10 Quirky Holiday Gift Sites


BOSTON (TheStreet) -- With commerce at your keyboard, spending a day shopping online sounds more peaceful than fighting crowds at the go-to stores.

1. Lala.com: Can a site funded by Bain Capital and propped up by Warner Music Group be considered a "hidden gem?" Considering that Google and Facebook are just catching on to what a lot of Lala listeners already know — that sometimes a song's only worth a dime — Lala's reach isn't yet as broad as its big backers would indicate. Here's the basic model: Listen to a full song once for free, a Web-only version costs you 10 cents and a mp3 file goes for 79 cents. Instead of going for the bargain bin, create a custom mix for your friend. If he doesn't like the tunes you picked, he can swap them for new ones.

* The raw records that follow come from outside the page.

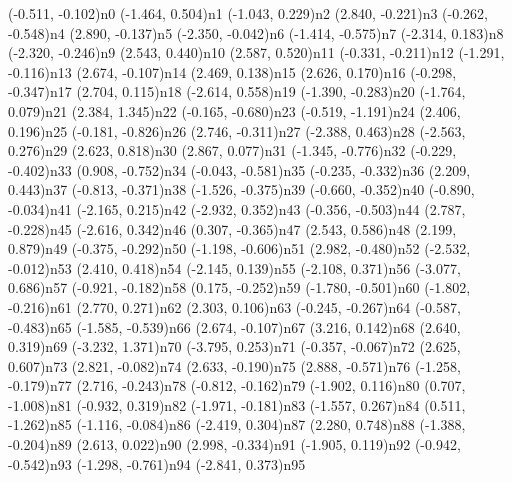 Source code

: \pnode(-0.511, -0.102){n0}
\pnode(-1.464, 0.504){n1}
\pnode(-1.043, 0.229){n2}
\pnode(2.840, -0.221){n3}
\pnode(-0.262, -0.548){n4}
\pnode(2.890, -0.137){n5}
\pnode(-2.350, -0.042){n6}
\pnode(-1.414, -0.575){n7}
\pnode(-2.314, 0.183){n8}
\pnode(-2.320, -0.246){n9}
\pnode(2.543, 0.440){n10}
\pnode(2.587, 0.520){n11}
\pnode(-0.331, -0.211){n12}
\pnode(-1.291, -0.116){n13}
\pnode(2.674, -0.107){n14}
\pnode(2.469, 0.138){n15}
\pnode(2.626, 0.170){n16}
\pnode(-0.298, -0.347){n17}
\pnode(2.704, 0.115){n18}
\pnode(-2.614, 0.558){n19}
\pnode(-1.390, -0.283){n20}
\pnode(-1.764, 0.079){n21}
\pnode(2.384, 1.345){n22}
\pnode(-0.165, -0.680){n23}
\pnode(-0.519, -1.191){n24}
\pnode(2.406, 0.196){n25}
\pnode(-0.181, -0.826){n26}
\pnode(2.746, -0.311){n27}
\pnode(-2.388, 0.463){n28}
\pnode(-2.563, 0.276){n29}
\pnode(2.623, 0.818){n30}
\pnode(2.867, 0.077){n31}
\pnode(-1.345, -0.776){n32}
\pnode(-0.229, -0.402){n33}
\pnode(0.908, -0.752){n34}
\pnode(-0.043, -0.581){n35}
\pnode(-0.235, -0.332){n36}
\pnode(2.209, 0.443){n37}
\pnode(-0.813, -0.371){n38}
\pnode(-1.526, -0.375){n39}
\pnode(-0.660, -0.352){n40}
\pnode(-0.890, -0.034){n41}
\pnode(-2.165, 0.215){n42}
\pnode(-2.932, 0.352){n43}
\pnode(-0.356, -0.503){n44}
\pnode(2.787, -0.228){n45}
\pnode(-2.616, 0.342){n46}
\pnode(0.307, -0.365){n47}
\pnode(2.543, 0.586){n48}
\pnode(2.199, 0.879){n49}
\pnode(-0.375, -0.292){n50}
\pnode(-1.198, -0.606){n51}
\pnode(2.982, -0.480){n52}
\pnode(-2.532, -0.012){n53}
\pnode(2.410, 0.418){n54}
\pnode(-2.145, 0.139){n55}
\pnode(-2.108, 0.371){n56}
\pnode(-3.077, 0.686){n57}
\pnode(-0.921, -0.182){n58}
\pnode(0.175, -0.252){n59}
\pnode(-1.780, -0.501){n60}
\pnode(-1.802, -0.216){n61}
\pnode(2.770, 0.271){n62}
\pnode(2.303, 0.106){n63}
\pnode(-0.245, -0.267){n64}
\pnode(-0.587, -0.483){n65}
\pnode(-1.585, -0.539){n66}
\pnode(2.674, -0.107){n67}
\pnode(3.216, 0.142){n68}
\pnode(2.640, 0.319){n69}
\pnode(-3.232, 1.371){n70}
\pnode(-3.795, 0.253){n71}
\pnode(-0.357, -0.067){n72}
\pnode(2.625, 0.607){n73}
\pnode(2.821, -0.082){n74}
\pnode(2.633, -0.190){n75}
\pnode(2.888, -0.571){n76}
\pnode(-1.258, -0.179){n77}
\pnode(2.716, -0.243){n78}
\pnode(-0.812, -0.162){n79}
\pnode(-1.902, 0.116){n80}
\pnode(0.707, -1.008){n81}
\pnode(-0.932, 0.319){n82}
\pnode(-1.971, -0.181){n83}
\pnode(-1.557, 0.267){n84}
\pnode(0.511, -1.262){n85}
\pnode(-1.116, -0.084){n86}
\pnode(-2.419, 0.304){n87}
\pnode(2.280, 0.748){n88}
\pnode(-1.388, -0.204){n89}
\pnode(2.613, 0.022){n90}
\pnode(2.998, -0.334){n91}
\pnode(-1.905, 0.119){n92}
\pnode(-0.942, -0.542){n93}
\pnode(-1.298, -0.761){n94}
\pnode(-2.841, 0.373){n95}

2. Powell's Books: Let Target (Stock Quote: TGT), Wal-Mart (Stock Quote: WMT) and Amazon (Stock Quote: AMZN) slug it out over new online books. Oregonians and lovers of literature seek sanctuary in this one-stop new, used and rare-volume bookstand. Teeming with signed editions, staff picks and exclusive author interviews and essays, Powell's is a candy store for a kid who gets a treat out of reading J.D. Salinger's Franny and Zooey. Have fun stocking discounted copies of Sarah Palin's memoir, big boys: The Powell's crowd will be here in the corner writing in Moleskine journals, thumbing through autographed copies of John Irving's Last Night In Twisted River (Random House 2009) and Jonathan Safran Foer's Eating Animals (Little, Brown & Co. 2009) and enjoying 30% off its New York Review of Books classics collection.

3. Etsy: This is the Overstock.com of handmade goods. Hundreds of thousands of artists and crafters sell their paintings, jewelry, soap, clothing, toys and other wares each year through this global clearing house. To give you some idea of the depth behind the site's 2 million items, there are more than 7,000 different varieties of fingerless gloves alone.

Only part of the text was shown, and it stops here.